SAN FRANCISCO — In patients taking warfarin long term, those with atrial fibrillation had elevated risk for dementia, according to a presentation at the Heart Rhythm Society Annual Scientific Sessions.
“First, as physicians we have to understand that although we need to use anticoagulants for many reasons including to prevent stroke in AF patients, at the same time there are risks that need to be considered, some of which we are only beginning to understand,” T. Jared Bunch, MD, director of heart rhythm research at Intermountain Medical Center Heart Institute, Salt Lake City, medical director for heart rhythm services for the Intermountain Healthcare system and lead author of the study, said in a press release. “In this regard, only those that absolutely need blood thinners should be placed on them long term.”
T. Jared Bunch
Although mechanisms behind the association between dementia and AF are unknown, researchers found previously an increased risk for patients with AF to develop dementia when treated with warfarin with low percentage of time in therapeutic range (TTR) compared to patients that had high percent TTR. The higher risk of dementia with low percentage TTR was most pronounced in younger AF patients. These prior studies established a background that efficacy of anticoagulation was important in long-term cognitive function. However, the extent to which AF might increase risk for dementia beyond long-term exposure to anticoagulation was unknown.

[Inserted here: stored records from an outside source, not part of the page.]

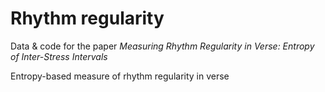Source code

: # Rhythm regularity

Data & code for the paper *Measuring Rhythm Regularity in Verse: Entropy of Inter-Stress Intervals*  

Entropy-based measure of rhythm regularity in verse
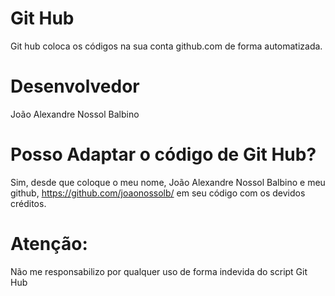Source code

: # Git Hub
Git hub coloca os códigos na sua conta github.com de forma automatizada.

# Desenvolvedor
João Alexandre Nossol Balbino

# Posso Adaptar o código de Git Hub?
Sim, desde que coloque o meu nome, João Alexandre Nossol Balbino e meu github, https://github.com/joaonossolb/ em seu código com os devidos créditos.

# Atenção:
Não me responsabilizo por qualquer uso de forma indevida do script Git Hub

The study, which was conducted by the Intermountain Healthcare Clinical Pharmacist Anticoagulation service, enrolled 10,537 patients aged 18 years or older with no history of dementia who were undergoing long-term treatment with warfarin for AF and non-AF conditions, primarily heart valves or history of recurrent thromboembolism. Study variables included age, hypertension, renal failure, prior MI, heart failure, cerebrovascular accident, smoking history, hyperlipidemia and diabetes; patients with AF had higher rates of hypertension, heart failure, diabetes and stroke than patients without it.
After follow-up of approximately 7 years, Bunch and colleagues found that all types of dementia increased in patients with AF more than in patients without it that used warfarin anticoagulation for other reasons. Compared with those without AF, patients with AF had higher rates of total dementia (5.8% vs 1.6%, P < .0001), Alzheimer’s disease (2.8% vs 0.9%, P < .0001) and vascular dementia (1% vs. 0.2%; P < .0001), according to the researchers.
Regarding long-term anticoagulation exposure, regardless of reason for taking warfarin, dementia rates increased in an incremental manner when warfarin levels were regularly out of therapeutic range.
In order to account for broad differences in baseline cardiovascular risk factors between AF and non-AF anticoagulated patients, researchers conducted a propensity-matched analysis of 6,030 patients. In this matched analysis, the elevated risk for dementia in those with AF remained (total dementia: HR = 2.42; 95% CI, 1.85-3.18; Alzheimer’s disease: HR = 2.04; 95% CI, 1.4-2.98; senility: HR = 2.46; 95% CI, 1.58-3.56).
“Our study results are the first to show that there are significant cognitive risk factors for patients treated with warfarin over a long period of time regardless of the indication for anticoagulation. Nonetheless, this study does highlight the fact that atrial fibrillation conveys an added risk and as such this finding may be used to look at strategies to lower dementia rates in these patients” Bunch said in the release. – by Dave Quaile
Bunch TJ, et al. Session MP01. Presented at: Heart Rhythm Society Scientific Sessions; May 4-7, 2016; San Francisco.
Disclosure: Cardiology Today could not obtain relevant financial disclosures.